One of the many intriguing concepts mooted by Pierre Tielhard de Chardin, a French philosopher and Jesuit priest with polymathic insights (his academic explorations range from paleontology to the meaning of the Cosmos) is the "noosphere." In de Chardin's vision, the reality of the world encompassed not just the geosphere (inanimate matter) and biosphere (all forms of life), but an ever expanding nimbus of knowledge representing the fusion of the minds and knowledge of all humans.

The postulation of a noosphere was appealing in its simplicity, but in those pre-networked days (de Chardin died in 1955) it was without much practical application. Even as knowledge continued to expand, information remained sequestered in hundreds of disparate languages, and archived in millions of globally distributed libraries. De Chardin’s concept could therefore at best be considered a philosopher’s abstraction — an interesting paradigm to be bandied about in conceptual discussions.
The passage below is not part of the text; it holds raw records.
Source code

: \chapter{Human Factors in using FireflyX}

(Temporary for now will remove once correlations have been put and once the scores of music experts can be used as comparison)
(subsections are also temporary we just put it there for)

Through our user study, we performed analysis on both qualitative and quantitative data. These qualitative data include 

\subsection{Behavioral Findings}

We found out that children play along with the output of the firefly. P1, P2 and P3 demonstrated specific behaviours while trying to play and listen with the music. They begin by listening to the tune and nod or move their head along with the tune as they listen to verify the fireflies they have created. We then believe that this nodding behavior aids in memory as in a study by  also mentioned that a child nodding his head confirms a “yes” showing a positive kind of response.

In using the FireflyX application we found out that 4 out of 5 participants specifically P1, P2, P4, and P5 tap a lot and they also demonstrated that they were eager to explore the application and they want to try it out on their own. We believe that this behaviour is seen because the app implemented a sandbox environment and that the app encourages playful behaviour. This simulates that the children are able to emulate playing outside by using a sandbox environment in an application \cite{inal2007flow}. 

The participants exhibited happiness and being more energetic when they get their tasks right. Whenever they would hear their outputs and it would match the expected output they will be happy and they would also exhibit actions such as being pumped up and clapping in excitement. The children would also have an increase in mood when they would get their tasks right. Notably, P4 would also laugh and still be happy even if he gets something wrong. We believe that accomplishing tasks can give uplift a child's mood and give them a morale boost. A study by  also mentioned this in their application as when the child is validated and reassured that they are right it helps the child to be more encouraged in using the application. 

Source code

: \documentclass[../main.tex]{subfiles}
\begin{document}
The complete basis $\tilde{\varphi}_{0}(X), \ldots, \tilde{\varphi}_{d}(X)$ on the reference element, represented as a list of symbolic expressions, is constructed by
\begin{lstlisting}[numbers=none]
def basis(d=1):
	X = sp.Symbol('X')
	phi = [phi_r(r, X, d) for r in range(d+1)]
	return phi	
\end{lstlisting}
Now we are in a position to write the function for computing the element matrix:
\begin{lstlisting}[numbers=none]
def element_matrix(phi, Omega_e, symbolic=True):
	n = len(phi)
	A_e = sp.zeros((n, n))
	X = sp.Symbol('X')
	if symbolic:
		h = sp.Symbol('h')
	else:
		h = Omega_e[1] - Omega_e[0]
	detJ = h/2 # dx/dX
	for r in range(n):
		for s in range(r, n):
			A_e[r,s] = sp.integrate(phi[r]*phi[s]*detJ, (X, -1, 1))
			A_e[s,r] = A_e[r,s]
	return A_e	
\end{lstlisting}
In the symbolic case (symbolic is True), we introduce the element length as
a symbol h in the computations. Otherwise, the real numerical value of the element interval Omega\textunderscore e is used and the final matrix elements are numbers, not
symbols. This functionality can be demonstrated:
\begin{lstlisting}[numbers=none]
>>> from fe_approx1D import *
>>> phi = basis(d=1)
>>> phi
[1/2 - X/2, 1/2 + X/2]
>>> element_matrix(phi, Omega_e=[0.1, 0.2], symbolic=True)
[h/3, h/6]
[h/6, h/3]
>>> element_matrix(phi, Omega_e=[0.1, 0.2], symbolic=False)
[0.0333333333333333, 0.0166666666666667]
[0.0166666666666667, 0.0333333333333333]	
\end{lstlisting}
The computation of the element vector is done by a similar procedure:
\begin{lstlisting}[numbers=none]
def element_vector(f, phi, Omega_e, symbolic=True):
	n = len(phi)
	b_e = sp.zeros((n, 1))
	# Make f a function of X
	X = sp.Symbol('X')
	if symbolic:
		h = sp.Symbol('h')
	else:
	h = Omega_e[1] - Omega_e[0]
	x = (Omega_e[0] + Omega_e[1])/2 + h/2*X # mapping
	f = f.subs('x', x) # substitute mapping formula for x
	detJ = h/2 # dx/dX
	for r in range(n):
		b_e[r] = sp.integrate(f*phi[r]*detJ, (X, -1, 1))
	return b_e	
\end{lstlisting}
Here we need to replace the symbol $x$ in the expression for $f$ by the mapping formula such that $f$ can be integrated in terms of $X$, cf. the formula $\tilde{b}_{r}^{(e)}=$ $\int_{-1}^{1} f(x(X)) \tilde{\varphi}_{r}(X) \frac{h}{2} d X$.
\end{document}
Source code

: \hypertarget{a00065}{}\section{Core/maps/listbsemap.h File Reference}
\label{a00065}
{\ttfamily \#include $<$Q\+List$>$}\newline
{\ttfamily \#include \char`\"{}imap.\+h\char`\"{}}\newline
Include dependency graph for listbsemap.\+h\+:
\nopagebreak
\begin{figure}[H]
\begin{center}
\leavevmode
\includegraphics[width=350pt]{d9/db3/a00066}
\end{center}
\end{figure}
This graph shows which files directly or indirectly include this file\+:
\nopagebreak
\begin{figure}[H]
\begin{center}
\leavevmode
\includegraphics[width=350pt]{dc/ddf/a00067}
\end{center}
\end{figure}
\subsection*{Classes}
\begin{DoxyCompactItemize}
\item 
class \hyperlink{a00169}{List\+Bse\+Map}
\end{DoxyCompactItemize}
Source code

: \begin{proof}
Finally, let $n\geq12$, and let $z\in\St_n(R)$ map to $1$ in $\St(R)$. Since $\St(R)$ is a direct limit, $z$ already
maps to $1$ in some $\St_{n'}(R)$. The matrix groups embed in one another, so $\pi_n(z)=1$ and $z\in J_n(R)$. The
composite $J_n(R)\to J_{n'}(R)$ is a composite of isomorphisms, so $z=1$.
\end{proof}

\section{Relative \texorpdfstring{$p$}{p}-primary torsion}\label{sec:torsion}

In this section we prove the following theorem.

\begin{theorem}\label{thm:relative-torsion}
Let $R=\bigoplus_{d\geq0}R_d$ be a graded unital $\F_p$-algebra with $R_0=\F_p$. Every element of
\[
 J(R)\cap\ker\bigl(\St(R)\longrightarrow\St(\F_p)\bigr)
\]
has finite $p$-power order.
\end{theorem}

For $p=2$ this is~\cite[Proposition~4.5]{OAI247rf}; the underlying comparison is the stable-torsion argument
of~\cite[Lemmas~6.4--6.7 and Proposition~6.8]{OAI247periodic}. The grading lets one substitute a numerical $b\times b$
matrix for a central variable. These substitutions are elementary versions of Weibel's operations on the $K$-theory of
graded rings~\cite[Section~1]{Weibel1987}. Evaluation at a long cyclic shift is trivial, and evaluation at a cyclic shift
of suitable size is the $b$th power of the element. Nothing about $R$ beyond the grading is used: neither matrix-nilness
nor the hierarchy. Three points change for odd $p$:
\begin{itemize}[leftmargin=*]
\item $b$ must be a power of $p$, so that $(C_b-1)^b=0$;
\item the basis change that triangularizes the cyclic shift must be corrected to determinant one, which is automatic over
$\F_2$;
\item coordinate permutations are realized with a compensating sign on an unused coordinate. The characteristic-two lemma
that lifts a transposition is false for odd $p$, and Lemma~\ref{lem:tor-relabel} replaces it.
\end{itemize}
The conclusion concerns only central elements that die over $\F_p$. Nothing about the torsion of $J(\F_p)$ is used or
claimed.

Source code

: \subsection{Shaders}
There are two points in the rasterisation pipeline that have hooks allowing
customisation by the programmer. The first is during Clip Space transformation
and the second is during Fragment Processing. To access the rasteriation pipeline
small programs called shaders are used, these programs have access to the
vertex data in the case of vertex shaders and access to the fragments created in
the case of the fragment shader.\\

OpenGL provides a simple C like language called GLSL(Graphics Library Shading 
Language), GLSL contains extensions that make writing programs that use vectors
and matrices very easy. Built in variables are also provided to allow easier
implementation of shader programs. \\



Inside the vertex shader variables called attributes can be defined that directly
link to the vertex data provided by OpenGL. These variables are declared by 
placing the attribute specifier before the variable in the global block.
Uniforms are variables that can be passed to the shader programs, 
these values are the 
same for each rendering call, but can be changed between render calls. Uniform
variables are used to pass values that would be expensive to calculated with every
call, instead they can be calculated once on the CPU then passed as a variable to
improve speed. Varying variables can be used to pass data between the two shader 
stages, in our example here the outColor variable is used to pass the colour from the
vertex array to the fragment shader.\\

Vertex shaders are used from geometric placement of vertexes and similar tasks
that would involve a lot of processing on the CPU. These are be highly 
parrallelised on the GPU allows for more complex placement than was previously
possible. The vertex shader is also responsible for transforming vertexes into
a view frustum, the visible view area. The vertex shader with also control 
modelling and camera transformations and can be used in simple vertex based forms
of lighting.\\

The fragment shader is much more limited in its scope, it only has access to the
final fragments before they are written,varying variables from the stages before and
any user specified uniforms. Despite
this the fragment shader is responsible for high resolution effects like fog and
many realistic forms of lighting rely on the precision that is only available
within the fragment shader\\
With the advent of the Internet and the Web, though, de Chardin’s noosphere seemed to have become real rather than abstract. With so much accessible so easily to so many, the philosopher’s vision of the noosphere as the foundation for the next evolutionary step of the cosmos seemed plausible, or at least a jumping off point for the next major advancement in humanity’s own developmental path. Indeed, the emergence of language allowed the first humans to share individual discoveries, and the development of writing permitted knowledge to be more widely shared and more reliably passed on to future generations. Each of these major advances had unquestionably provided the basis for new and dramatic advances in the development of human society. Must not the ability to synthesize and share all of the world’s information in real time lead to another great leap forward?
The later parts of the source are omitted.